Full-Page Newspaper Ad Seeks Myrtle Beach Safari and Waccatee Zoo Whistleblowers
Tiger King Exposed Trafficking in Endangered Animals, Veterinary Care Failures, and Other Crimes: Now PETA Seeks Insiders to Report Physical Abuse, More
For Immediate Release:
June 12, 2020
Contact:
David Perle 202-483-7382
After Tiger King gave the public a glimpse into the neglect and abuse prevalent at roadside zoos across the U.S., PETA has placed a full-page ad in Sunday’s edition of the Myrtle Beach Sun News to encourage Myrtle Beach Safari and Waccatee Zoo employees and volunteers to share their firsthand accounts at PETA.org/Abuse.
Myrtle Beach Safari operator Bhagavan “Doc” Antle has been repeatedly cited under federal animal welfare laws, prematurely separated cubs from their mothers for use in public encounters, and engaged in animal-abusing publicity stunts. Fellow Tiger King subject Joe “Exotic” Maldonado-Passage and others have said that Antle puts tiger cubs who’ve grown too old for playtime events into a gas chamber to kill them and then burns their bodies in an on-site crematorium. At the nearby Waccatee Zoo, Lila the tiger has gone almost completely bald, and she and other animals have been documented exhibiting signs of severe distress.
“PETA wants to know what secrets ‘Doc’ Antle and the Waccatee Zoo are hiding,” says PETA Foundation Deputy General Counsel for Captive Animal Law Enforcement Brittany Peet. “We need kind people on the inside to come forward if they have witnessed the type of abuse, neglect, and trafficking in endangered species that the whole world saw in Tiger King.”
A whistleblower tip from inside The Mobile Zoo in Alabama led to the rescue of a chimpanzee and three bears, the closure of the facility, and a plea of guilty to 14 counts of cruelty to animals by the owner. Through whistleblowers, PETA has learned of egregious cruelty in circuses, at roadside zoos, in laboratories, and elsewhere.
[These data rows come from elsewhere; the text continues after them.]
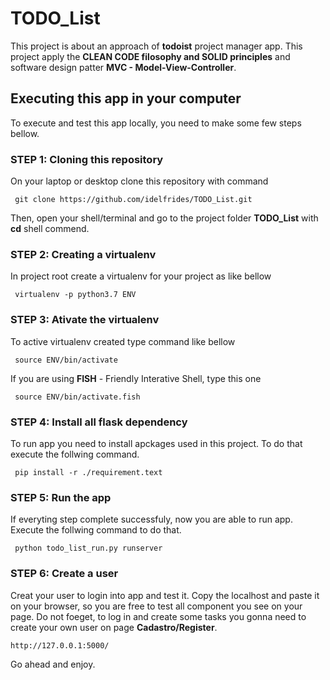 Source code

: # TODO_List


This project is about an approach  of **todoist** project manager app.
This project apply the **CLEAN CODE filosophy and SOLID principles**  and software design patter **MVC - Model-View-Controller**. 

## Executing this app in your computer
To execute and test this app locally, you need to make some few steps bellow.


### STEP 1: Cloning this repository

On your laptop or desktop clone this repository with command 

     git clone https://github.com/idelfrides/TODO_List.git 


Then, open your shell/terminal and go to the project folder **TODO_List**  with **cd** shell commend.

### STEP 2: Creating a virtualenv 

In project root create a virtualenv  for your project as like bellow 

     virtualenv -p python3.7 ENV 


### STEP 3: Ativate the virtualenv 

To active virtualenv created  type command  like bellow 

     source ENV/bin/activate
     
If you are using **FISH** - Friendly Interative Shell, type this one

     source ENV/bin/activate.fish
     

### STEP 4: Install all flask dependency

To run app you need to install apckages used in this project. To do that execute the follwing  command.

     pip install -r ./requirement.text


### STEP 5: Run the app

If everyting step complete successfuly, now you are able to run app. Execute  the follwing  command to do that.

     python todo_list_run.py runserver
     

### STEP 6: Create a user

Creat your user to login into app and test it.  Copy the localhost and paste it on your browser, so you are free to test all component you see on your page. Do not foeget, to log in and create some tasks you gonna need to create your own user on page **Cadastro/Register**. 

    http://127.0.0.1:5000/
     

Go ahead and enjoy.
 







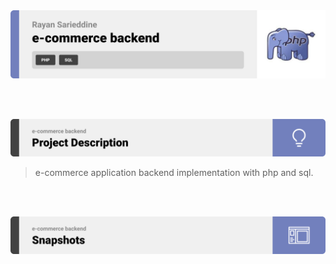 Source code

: <img src="./readme/title1.svg"/>

<br><br>

<!-- project philosophy -->
<img src="./readme/title2.svg"/>

> e-commerce application backend implementation with php and sql.

<br><br>

<!-- Prototyping -->
<img src="./readme/title3.svg"/>
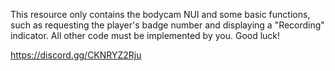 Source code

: This resource only contains the bodycam NUI and some basic functions, such as requesting the player's badge number and displaying a "Recording" indicator. All other code must be implemented by you. Good luck!

https://discord.gg/CKNRYZ2Rju
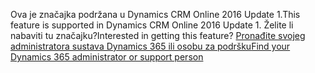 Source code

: <span data-ttu-id="e4f69-101">Ova je značajka podržana u Dynamics CRM Online 2016 Update 1.</span><span class="sxs-lookup"><span data-stu-id="e4f69-101">This feature is supported in Dynamics CRM Online 2016 Update 1.</span></span> <span data-ttu-id="e4f69-102">Želite li nabaviti tu značajku?</span><span class="sxs-lookup"><span data-stu-id="e4f69-102">Interested in getting this feature?</span></span> [<span data-ttu-id="e4f69-103">Pronađite svojeg administratora sustava Dynamics 365 ili osobu za podršku</span><span class="sxs-lookup"><span data-stu-id="e4f69-103">Find your Dynamics 365 administrator or support person</span></span>](../basics/find-administrator-support.md)
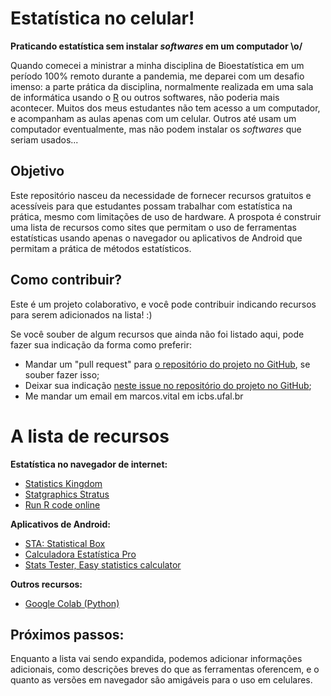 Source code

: # Estatística no celular!
**Praticando estatística sem instalar *softwares* em um computador \o/**

Quando comecei a ministrar a minha disciplina de Bioestatística em um período 100% remoto durante a pandemia, me deparei com um desafio imenso: a parte prática da disciplina, normalmente realizada em uma sala de informática usando o [R](https://www.r-project.org/) ou outros softwares, não poderia mais acontecer. Muitos dos meus estudantes não tem acesso a um computador, e acompanham as aulas apenas com um celular. Outros até usam um computador eventualmente, mas não podem instalar os  *softwares* que seriam usados...

## Objetivo

Este repositório nasceu da necessidade de fornecer recursos gratuitos e acessíveis para que estudantes possam trabalhar com estatística na prática, mesmo com limitações de uso de hardware. A prospota é construir uma lista de recursos como sites que permitam o uso de ferramentas estatísticas usando apenas o navegador ou aplicativos de Android que permitam a prática de métodos estatísticos.

## Como contribuir?

Este é um projeto colaborativo, e você pode contribuir indicando recursos para serem adicionados na lista! :)

Se você souber de algum recursos que ainda não foi listado aqui, pode fazer sua indicação da forma como preferir:

* Mandar um "pull request" para [o repositório do projeto no GitHub](https://github.com/marcosvital/estatistica-no-celular), se souber fazer isso;
* Deixar sua indicação [neste issue no repositório do projeto no GitHub](https://github.com/marcosvital/estatistica-no-celular/issues/1);
* Me mandar um email em marcos.vital em icbs.ufal.br

# A lista de recursos

**Estatística no navegador de internet:**
* [Statistics Kingdom](https://www.statskingdom.com/index.html)
* [Statgraphics Stratus](http://www.statgraphicsstratus.com/)
* [Run R code online](https://rdrr.io/snippets/)

**Aplicativos de Android:**

* [STA: Statistical Box](https://play.google.com/store/apps/details?id=dk.evolve.android.sta&hl=en_US&gl=US)
* [Calculadora Estatística Pro](https://play.google.com/store/apps/details?id=com.cgollner.pro)
* [Stats Tester, Easy statistics calculator](https://play.google.com/store/apps/details?id=net.umin.home.easystat)

**Outros recursos:**
* [Google Colab (Python)](https://colab.research.google.com/)

## Próximos passos:

Enquanto a lista vai sendo expandida, podemos adicionar informações adicionais, como descrições breves do que as ferramentas oferencem, e o quanto as versões em navegador são amigáveis para o uso em celulares.
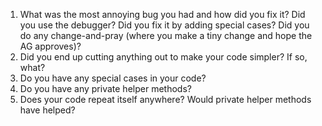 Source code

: 1. What was the most annoying bug you had and how did you fix it? Did you use the debugger? Did you fix it by adding special cases? Did you do any change-and-pray (where you make a tiny change and hope the AG approves)?
2. Did you end up cutting anything out to make your code simpler? If so, what?
3. Do you have any special cases in your code?
4. Do you have any private helper methods?
5. Does your code repeat itself anywhere? Would private helper methods have helped?

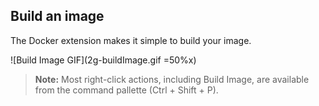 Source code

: ## Build an image
The Docker extension makes it simple to build your image.

  ![Build Image GIF](2g-buildImage.gif =50%x)

> **Note:** Most right-click actions, including Build Image, are available from the command pallette (Ctrl + Shift + P).
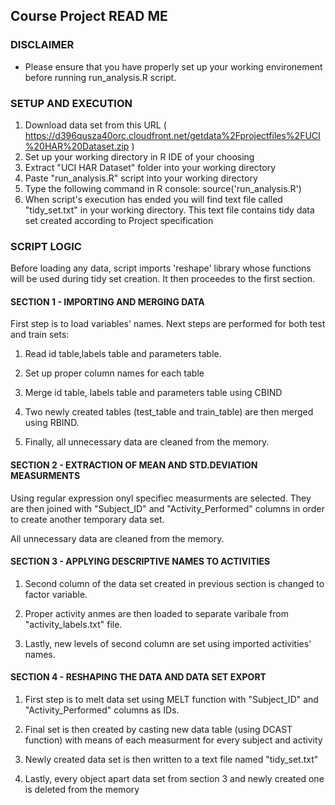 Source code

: Course Project READ ME
------------------------

### DISCLAIMER

* Please ensure that you have properly set up your working environement before running run_analysis.R script. 

### SETUP AND EXECUTION

1. Download data set from this URL ( https://d396qusza40orc.cloudfront.net/getdata%2Fprojectfiles%2FUCI%20HAR%20Dataset.zip )
2. Set up your working directory in R IDE of your choosing
3. Extract "UCI HAR Dataset" folder into your working directory
4. Paste "run_analysis.R" script into your working directory
5. Type the following command in R console:
        source('run_analysis.R')
6. When script's execution has ended you will find text file called "tidy_set.txt" in your working directory. This text file contains tidy data set created according to Project specification


### SCRIPT LOGIC

Before loading any data, script imports 'reshape' library whose functions will be used during tidy set creation. It then proceedes to the first section.

#### SECTION 1 - IMPORTING AND MERGING DATA

First step is to load variables' names. Next steps are performed for both test and train sets:

1. Read id table,labels table and parameters table.

2. Set up proper column names for each table

3. Merge id table, labels table and parameters table using CBIND

4. Two newly created tables (test_table and train_table) are then merged using RBIND.

5. Finally, all unnecessary data are cleaned from the memory.

#### SECTION 2 - EXTRACTION OF MEAN AND STD.DEVIATION MEASURMENTS

Using regular expression onyl specifiec measurments are selected. They are then joined with "Subject_ID" and "Activity_Performed" columns in order to create another temporary data set.

All unnecessary data are cleaned from the memory.

#### SECTION 3 - APPLYING DESCRIPTIVE NAMES TO ACTIVITIES

1. Second column of the data set created in previous section is changed to factor variable.

2. Proper activity anmes are then loaded to separate varibale from "activity_labels.txt" file.

3. Lastly, new levels of second column are set using imported activities' names.

#### SECTION 4 - RESHAPING THE DATA AND DATA SET EXPORT

1. First step is to melt data set using MELT function with "Subject_ID" and "Activity_Performed" columns as IDs. 

2. Final set is then created by casting new data table (using DCAST function) with means of each measurment for every subject and activity

3. Newly created data set is then written to a text file named "tidy_set.txt"

4. Lastly, every object apart data set from section 3 and newly created one is deleted from the memory

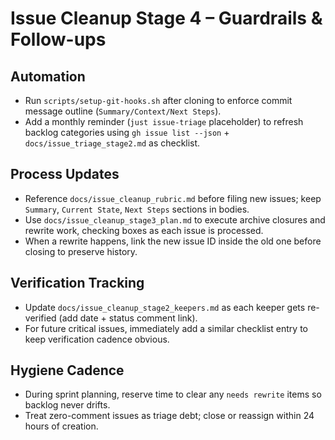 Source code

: # Issue Cleanup Stage 4 – Guardrails & Follow-ups

## Automation
- Run `scripts/setup-git-hooks.sh` after cloning to enforce commit message outline (`Summary/Context/Next Steps`).
- Add a monthly reminder (`just issue-triage` placeholder) to refresh backlog categories using `gh issue list --json` + `docs/issue_triage_stage2.md` as checklist.

## Process Updates
- Reference `docs/issue_cleanup_rubric.md` before filing new issues; keep `Summary`, `Current State`, `Next Steps` sections in bodies.
- Use `docs/issue_cleanup_stage3_plan.md` to execute archive closures and rewrite work, checking boxes as each issue is processed.
- When a rewrite happens, link the new issue ID inside the old one before closing to preserve history.

## Verification Tracking
- Update `docs/issue_cleanup_stage2_keepers.md` as each keeper gets re-verified (add date + status comment link).
- For future critical issues, immediately add a similar checklist entry to keep verification cadence obvious.

## Hygiene Cadence
- During sprint planning, reserve time to clear any `needs rewrite` items so backlog never drifts.
- Treat zero-comment issues as triage debt; close or reassign within 24 hours of creation.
PETA—whose motto reads, in part, that “animals are not ours to use for entertainment”—opposes speciesism, a human-supremacist worldview. The ad will also appear in the Wynnewood Gazette—the hometown paper of Joe “Exotic’s” former facility, now operated by Jeff Lowe and rebranded as “Tiger King Park”—and in the Sun Sentinel, a hometown paper of the Zoological Wildlife Foundation, which is run by Mario Tabraue, who was also featured in Tiger King.